▶ _Exercise_: Could you set down exactly the lines of the data below, starting at the one that holds "3. Create a" and ending at the one that holds "3. Copy and", both included, and only those?

▶ _Material provided_:

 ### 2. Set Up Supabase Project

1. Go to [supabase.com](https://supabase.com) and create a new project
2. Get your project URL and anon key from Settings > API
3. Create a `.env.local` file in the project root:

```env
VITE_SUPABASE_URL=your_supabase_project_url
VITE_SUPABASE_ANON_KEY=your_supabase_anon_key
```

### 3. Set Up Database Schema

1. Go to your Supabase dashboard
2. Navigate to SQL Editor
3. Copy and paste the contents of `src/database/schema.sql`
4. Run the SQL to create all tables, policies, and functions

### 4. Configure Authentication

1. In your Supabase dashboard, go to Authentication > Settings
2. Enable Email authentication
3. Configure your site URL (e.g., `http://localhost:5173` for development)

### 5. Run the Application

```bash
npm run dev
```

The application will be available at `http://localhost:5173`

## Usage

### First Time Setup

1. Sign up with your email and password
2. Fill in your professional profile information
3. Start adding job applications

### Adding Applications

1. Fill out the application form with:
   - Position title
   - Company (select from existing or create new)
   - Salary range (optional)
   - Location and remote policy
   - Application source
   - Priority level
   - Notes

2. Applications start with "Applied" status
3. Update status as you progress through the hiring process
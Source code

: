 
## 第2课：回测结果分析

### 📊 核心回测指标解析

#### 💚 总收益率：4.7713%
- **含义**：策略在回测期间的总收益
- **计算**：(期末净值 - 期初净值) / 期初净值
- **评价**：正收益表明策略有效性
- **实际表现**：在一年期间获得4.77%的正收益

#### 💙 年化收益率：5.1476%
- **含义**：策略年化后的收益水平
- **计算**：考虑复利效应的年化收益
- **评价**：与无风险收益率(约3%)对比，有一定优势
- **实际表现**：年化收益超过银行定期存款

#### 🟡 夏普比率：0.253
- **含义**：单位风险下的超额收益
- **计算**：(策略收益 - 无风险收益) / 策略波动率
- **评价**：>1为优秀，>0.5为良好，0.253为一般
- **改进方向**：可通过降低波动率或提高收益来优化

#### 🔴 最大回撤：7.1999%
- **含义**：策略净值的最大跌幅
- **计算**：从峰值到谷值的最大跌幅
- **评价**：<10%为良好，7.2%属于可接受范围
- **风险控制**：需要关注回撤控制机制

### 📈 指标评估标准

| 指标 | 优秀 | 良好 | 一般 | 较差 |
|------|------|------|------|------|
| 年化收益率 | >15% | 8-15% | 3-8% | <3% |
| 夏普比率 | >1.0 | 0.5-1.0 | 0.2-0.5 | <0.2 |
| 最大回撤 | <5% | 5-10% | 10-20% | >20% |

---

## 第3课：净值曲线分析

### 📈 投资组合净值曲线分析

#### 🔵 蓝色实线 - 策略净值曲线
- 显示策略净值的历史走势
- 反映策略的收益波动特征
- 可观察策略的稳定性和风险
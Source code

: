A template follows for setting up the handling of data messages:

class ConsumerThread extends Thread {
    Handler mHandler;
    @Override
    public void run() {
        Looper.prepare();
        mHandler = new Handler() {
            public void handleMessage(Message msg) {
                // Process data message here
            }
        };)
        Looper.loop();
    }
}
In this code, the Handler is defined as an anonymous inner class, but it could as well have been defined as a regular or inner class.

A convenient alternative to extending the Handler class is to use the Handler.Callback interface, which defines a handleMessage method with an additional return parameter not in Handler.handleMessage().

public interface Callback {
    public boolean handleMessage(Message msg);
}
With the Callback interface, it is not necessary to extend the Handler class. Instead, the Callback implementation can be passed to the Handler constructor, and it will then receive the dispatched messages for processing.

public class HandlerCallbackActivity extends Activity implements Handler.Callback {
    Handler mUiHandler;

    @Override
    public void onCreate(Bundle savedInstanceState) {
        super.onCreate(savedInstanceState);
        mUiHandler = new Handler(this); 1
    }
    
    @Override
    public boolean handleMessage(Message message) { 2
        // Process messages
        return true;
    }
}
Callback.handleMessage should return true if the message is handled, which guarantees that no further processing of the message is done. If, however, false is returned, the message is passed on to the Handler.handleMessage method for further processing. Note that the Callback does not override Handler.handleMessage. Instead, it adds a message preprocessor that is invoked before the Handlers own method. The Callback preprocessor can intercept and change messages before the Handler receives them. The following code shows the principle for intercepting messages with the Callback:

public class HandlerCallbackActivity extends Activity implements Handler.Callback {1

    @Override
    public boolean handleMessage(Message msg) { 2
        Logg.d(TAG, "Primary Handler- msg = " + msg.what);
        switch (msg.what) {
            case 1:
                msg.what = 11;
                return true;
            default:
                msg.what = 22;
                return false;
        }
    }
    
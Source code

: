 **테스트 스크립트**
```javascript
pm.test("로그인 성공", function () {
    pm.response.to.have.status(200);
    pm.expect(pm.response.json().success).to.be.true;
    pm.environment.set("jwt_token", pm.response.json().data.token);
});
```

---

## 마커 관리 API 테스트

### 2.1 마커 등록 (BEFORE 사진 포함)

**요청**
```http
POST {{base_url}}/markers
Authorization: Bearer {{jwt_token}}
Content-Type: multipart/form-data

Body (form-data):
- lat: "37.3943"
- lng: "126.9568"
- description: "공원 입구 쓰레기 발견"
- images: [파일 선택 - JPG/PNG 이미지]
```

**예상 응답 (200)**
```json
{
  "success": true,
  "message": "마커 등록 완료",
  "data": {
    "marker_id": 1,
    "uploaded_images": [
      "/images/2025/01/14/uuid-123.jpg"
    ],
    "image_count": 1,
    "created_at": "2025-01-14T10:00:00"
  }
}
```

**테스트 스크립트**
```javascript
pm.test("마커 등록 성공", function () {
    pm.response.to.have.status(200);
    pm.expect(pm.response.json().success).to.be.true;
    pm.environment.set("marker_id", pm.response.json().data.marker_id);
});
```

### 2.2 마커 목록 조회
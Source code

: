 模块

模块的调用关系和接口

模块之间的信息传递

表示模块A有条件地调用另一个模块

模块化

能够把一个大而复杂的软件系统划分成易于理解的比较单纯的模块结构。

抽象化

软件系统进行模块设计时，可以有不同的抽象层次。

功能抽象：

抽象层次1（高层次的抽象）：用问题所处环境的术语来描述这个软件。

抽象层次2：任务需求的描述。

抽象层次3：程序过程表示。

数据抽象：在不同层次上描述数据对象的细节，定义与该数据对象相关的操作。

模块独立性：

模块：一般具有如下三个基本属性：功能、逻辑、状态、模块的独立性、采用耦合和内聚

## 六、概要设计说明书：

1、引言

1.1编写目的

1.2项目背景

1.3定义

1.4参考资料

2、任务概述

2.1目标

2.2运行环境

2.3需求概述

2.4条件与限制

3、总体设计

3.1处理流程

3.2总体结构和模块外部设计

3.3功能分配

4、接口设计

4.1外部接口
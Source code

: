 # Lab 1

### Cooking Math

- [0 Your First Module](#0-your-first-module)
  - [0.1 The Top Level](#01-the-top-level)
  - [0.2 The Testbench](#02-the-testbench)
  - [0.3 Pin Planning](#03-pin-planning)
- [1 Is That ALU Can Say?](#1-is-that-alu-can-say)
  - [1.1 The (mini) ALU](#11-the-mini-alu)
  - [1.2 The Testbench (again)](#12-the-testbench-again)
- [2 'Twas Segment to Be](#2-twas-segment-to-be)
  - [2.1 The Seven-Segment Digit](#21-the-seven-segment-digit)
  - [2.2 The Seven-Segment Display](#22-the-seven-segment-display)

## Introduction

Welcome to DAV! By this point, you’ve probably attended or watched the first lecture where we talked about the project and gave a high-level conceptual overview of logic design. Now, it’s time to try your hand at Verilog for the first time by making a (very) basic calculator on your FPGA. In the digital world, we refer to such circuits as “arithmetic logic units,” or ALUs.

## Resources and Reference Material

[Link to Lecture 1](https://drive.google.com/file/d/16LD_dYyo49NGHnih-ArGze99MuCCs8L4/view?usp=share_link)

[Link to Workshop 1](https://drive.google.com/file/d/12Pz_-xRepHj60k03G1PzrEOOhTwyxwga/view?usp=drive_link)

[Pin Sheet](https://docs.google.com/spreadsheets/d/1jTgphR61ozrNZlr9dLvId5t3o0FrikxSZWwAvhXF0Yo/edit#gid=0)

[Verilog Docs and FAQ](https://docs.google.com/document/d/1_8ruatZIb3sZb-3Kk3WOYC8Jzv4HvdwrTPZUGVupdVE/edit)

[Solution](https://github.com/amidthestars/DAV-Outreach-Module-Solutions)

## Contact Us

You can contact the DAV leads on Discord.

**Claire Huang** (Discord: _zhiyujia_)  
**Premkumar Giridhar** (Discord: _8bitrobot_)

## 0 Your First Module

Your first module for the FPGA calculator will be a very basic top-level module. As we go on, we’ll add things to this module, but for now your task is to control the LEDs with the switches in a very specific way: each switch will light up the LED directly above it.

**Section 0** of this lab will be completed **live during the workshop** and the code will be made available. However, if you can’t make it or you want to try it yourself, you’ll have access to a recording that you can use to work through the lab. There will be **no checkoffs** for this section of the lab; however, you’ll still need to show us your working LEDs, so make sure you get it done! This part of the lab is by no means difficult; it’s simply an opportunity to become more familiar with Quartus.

▶ _Exercise solution_:
3. Create a `.env.local` file in the project root:

```env
VITE_SUPABASE_URL=your_supabase_project_url
VITE_SUPABASE_ANON_KEY=your_supabase_anon_key
```

### 3. Set Up Database Schema

1. Go to your Supabase dashboard
2. Navigate to SQL Editor
3. Copy and paste the contents of `src/database/schema.sql`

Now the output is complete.